そしてすかさずシュダが囁くように言い添える。

「気づくのが、遅かったですねぇ」


シュダがつぶやいたその刹那。

雷鳴のような音と共に、空気が凍りつくような重圧が王の間を包み込んだ。


「……!」


光が弾け、重厚な魔力の膜が王の間を中心に張り巡らされる。


「結界……!」

ルミナは叫んだ。


結界の内に閉じ込められたのは、マルク、バルナ国王、そして数人の兵。

帝国側は、皇帝、剛剣のガンツ、そして多くの精鋭兵たち、——圧倒的な戦力差だった。


「嘘……これじゃ……!」


一瞬にして外界との空間は完全に遮断された。


ルミナの背筋を氷が這うような寒気が走る。


そして——その時だった。

結界の内側から、ただならぬ“何か”が蠢く気配。


ブチッ、ブチチ……ッ!


禍々しい音と共に、皇帝の体から無数の触手がうねるように伸びる。


「ぎゃあああああっ!!」


中にいたバルナ兵たちを、何の抵抗も許さず、一瞬で引き裂いた。

赤い霧が立ち込めるように散り、血飛沫が王の間の柱を染めていく。


「なっ……あれが、皇帝……?」


ルキは呆然と呟いた。

ルミナもまた、言葉を失って立ち尽くす。


「——皇帝も、半妖……?」


結界の向こうでうごめく皇帝の姿は、もはや人の形をしていなかった。

異形と化したその存在が、ゆっくりと、しかし確実にマルクたちに歩み寄っていた。


シュダは空から、楽しげに声を上げる。


「見ましたか? これが、絶望です」


 一度は恐怖を乗り越え、士気を取り戻していたバルナ兵たちだったが、再び突きつけられた現実は、あまりにも残酷だった。

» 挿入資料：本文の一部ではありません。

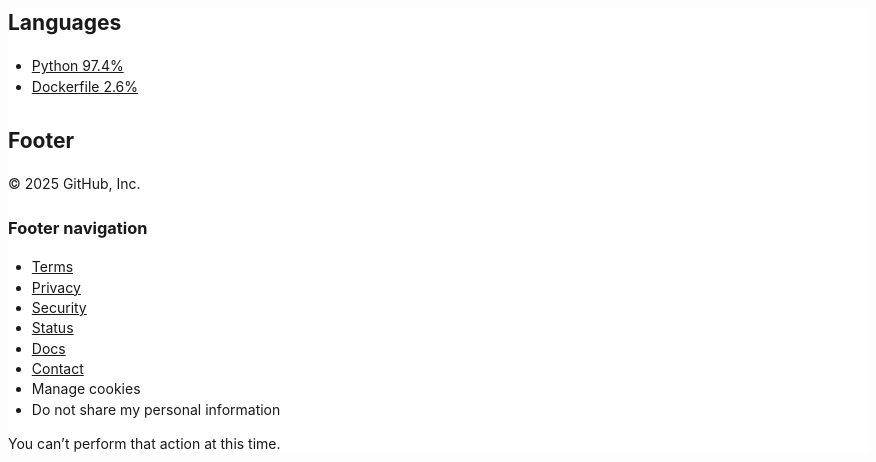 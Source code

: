 
## Languages
  * [ Python 97.4% ](https://github.com/SunoAI-API/Suno-API/search?l=python)
  * [ Dockerfile 2.6% ](https://github.com/SunoAI-API/Suno-API/search?l=dockerfile)


## Footer
[ ](https://github.com "GitHub") © 2025 GitHub, Inc. 
### Footer navigation
  * [Terms](https://docs.github.com/site-policy/github-terms/github-terms-of-service)
  * [Privacy](https://docs.github.com/site-policy/privacy-policies/github-privacy-statement)
  * [Security](https://github.com/security)
  * [Status](https://www.githubstatus.com/)
  * [Docs](https://docs.github.com/)
  * [Contact](https://support.github.com?tags=dotcom-footer)
  * Manage cookies 
  * Do not share my personal information 


You can’t perform that action at this time.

魔導士たちによって展開された結界は、まるで厚い氷壁のように王の間を隔て、外からの干渉を一切許さなかった。結界内のバルナ兵は全滅し、残ったのはバルナ国王とマルクだけだった。


「……っ、消えない……っ!」


杖を構え、次々と詠唱を放つルミナ。しかし彼女の魔法でさえ、結界を揺らすには至らない。唇を噛み締めながら、ルミナはその場に膝をついた。


「一体、どうしたら……」


彼女の目に浮かぶのは、結界の中に立つマルクの姿。そこには、もう助けの手は届かない。


——そしてさらなる絶望が彼らを襲う。


王の間の中央、かつて騎士として数々の戦に身を投じてきたバルナ王が、皇帝の放つ禍々しい触手に絡め取られ、まるで玩具のように宙に持ち上げられていた。

「うぐっ……ッ!」

王は口から血を吐き、痩せた身体が痙攣するように震えていた。


「陛下……!」


外からその光景を見ていたマールの目に焦りが走る。バルナの兵たちもまた、絶望的な状況に声を失い、戦慄するのだった。